*** Opening Extracted entries ***

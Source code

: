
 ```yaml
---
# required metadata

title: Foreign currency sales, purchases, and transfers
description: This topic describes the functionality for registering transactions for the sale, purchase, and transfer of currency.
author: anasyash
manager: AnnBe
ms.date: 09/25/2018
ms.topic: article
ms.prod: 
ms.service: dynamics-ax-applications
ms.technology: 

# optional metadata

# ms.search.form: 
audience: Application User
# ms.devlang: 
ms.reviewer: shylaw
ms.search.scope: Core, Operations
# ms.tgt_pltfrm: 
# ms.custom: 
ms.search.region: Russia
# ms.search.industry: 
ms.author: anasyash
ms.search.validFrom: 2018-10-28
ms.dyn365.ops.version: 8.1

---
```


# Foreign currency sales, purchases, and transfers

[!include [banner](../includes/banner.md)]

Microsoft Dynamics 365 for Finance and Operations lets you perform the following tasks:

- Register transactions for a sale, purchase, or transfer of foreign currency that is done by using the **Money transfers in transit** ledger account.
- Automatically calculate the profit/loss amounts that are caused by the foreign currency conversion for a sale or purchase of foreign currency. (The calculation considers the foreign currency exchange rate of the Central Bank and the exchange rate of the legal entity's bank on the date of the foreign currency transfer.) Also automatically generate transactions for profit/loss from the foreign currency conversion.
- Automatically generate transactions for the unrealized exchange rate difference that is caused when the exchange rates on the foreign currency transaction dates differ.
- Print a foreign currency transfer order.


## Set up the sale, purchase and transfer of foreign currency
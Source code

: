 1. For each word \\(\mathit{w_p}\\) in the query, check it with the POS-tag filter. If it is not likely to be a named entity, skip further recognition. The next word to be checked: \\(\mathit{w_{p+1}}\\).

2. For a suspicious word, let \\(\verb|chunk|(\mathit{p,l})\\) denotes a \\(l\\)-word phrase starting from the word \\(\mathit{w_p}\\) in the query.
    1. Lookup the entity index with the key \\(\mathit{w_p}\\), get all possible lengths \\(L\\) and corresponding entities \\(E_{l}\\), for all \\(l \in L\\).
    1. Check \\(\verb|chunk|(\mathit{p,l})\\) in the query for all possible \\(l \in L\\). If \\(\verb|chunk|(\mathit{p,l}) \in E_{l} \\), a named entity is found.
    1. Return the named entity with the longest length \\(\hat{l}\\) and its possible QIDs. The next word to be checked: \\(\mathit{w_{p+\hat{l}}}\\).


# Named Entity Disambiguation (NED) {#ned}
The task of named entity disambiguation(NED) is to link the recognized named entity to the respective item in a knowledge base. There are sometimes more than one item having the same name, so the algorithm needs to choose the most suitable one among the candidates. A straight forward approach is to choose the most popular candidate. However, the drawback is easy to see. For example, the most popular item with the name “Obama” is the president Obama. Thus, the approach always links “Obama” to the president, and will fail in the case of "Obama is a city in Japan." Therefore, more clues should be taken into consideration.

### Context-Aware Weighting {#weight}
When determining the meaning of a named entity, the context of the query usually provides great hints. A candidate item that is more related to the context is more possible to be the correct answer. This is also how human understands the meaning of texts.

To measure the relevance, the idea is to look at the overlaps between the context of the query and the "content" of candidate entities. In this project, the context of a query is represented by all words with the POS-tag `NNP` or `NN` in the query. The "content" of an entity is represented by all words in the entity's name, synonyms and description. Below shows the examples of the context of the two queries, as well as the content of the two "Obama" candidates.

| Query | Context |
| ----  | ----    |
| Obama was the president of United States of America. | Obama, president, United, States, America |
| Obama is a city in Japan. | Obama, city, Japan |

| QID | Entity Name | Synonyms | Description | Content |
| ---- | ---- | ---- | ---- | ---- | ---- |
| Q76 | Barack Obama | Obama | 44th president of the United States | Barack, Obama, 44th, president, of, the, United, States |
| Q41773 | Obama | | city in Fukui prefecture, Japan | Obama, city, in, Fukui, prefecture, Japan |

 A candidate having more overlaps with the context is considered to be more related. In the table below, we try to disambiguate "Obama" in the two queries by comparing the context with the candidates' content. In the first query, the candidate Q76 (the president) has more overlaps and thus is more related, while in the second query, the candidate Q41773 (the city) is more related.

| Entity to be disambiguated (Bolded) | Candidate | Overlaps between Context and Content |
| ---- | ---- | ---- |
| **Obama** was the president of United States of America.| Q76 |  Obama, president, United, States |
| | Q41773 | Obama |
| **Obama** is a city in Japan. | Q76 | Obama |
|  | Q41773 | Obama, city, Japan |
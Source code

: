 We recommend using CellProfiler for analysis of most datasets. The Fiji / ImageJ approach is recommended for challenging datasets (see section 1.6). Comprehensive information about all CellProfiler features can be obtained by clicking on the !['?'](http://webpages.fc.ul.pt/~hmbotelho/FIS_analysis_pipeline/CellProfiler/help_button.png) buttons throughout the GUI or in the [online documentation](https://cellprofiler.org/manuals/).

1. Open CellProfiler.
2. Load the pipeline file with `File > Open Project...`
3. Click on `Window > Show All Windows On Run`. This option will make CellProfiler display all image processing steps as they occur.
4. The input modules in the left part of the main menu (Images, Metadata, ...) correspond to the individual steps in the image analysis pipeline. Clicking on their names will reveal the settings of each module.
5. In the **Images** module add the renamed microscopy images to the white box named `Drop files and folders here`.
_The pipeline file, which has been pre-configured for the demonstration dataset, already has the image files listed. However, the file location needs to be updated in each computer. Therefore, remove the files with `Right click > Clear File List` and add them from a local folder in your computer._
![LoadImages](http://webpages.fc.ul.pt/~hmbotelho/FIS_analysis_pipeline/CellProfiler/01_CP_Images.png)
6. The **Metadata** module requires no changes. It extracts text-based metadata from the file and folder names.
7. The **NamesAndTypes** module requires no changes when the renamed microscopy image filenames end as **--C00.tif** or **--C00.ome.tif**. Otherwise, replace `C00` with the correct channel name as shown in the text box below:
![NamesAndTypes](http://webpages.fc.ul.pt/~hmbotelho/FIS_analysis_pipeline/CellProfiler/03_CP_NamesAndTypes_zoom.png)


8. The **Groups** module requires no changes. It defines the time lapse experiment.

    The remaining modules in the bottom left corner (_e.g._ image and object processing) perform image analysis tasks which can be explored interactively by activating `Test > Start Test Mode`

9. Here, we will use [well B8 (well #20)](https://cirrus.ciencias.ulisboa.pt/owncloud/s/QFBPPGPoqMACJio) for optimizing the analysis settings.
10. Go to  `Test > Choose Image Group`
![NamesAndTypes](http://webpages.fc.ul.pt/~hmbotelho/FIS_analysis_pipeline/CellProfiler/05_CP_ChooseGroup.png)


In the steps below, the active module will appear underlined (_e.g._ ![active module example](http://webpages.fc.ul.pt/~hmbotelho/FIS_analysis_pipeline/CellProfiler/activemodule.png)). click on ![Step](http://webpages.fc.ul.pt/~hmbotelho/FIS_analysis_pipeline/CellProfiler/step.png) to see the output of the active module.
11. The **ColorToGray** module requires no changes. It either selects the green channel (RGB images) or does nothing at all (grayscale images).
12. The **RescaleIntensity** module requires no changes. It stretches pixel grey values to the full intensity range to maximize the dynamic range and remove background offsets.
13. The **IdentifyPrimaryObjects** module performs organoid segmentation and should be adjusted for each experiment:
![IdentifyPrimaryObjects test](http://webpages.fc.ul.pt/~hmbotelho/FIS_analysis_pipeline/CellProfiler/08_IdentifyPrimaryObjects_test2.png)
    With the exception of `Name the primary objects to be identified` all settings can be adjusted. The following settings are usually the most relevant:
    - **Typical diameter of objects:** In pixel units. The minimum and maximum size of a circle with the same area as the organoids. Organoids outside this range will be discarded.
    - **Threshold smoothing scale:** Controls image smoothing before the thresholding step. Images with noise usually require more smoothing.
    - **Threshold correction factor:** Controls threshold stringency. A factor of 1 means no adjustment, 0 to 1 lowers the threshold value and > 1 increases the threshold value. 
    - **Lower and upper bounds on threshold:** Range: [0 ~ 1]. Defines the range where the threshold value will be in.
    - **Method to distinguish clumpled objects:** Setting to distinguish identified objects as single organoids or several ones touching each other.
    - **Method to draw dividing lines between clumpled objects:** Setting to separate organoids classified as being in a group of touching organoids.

*** Closing Extracted entries ***

-- What you are asked to do --
Can you repeat, word for word, every line above from the one containing "3. Click on" down to the one containing "5. In the **Images**", including both?

-- Response box --
3. Click on `Window > Show All Windows On Run`. This option will make CellProfiler display all image processing steps as they occur.
4. The input modules in the left part of the main menu (Images, Metadata, ...) correspond to the individual steps in the image analysis pipeline. Clicking on their names will reveal the settings of each module.
5. In the **Images** module add the renamed microscopy images to the white box named `Drop files and folders here`.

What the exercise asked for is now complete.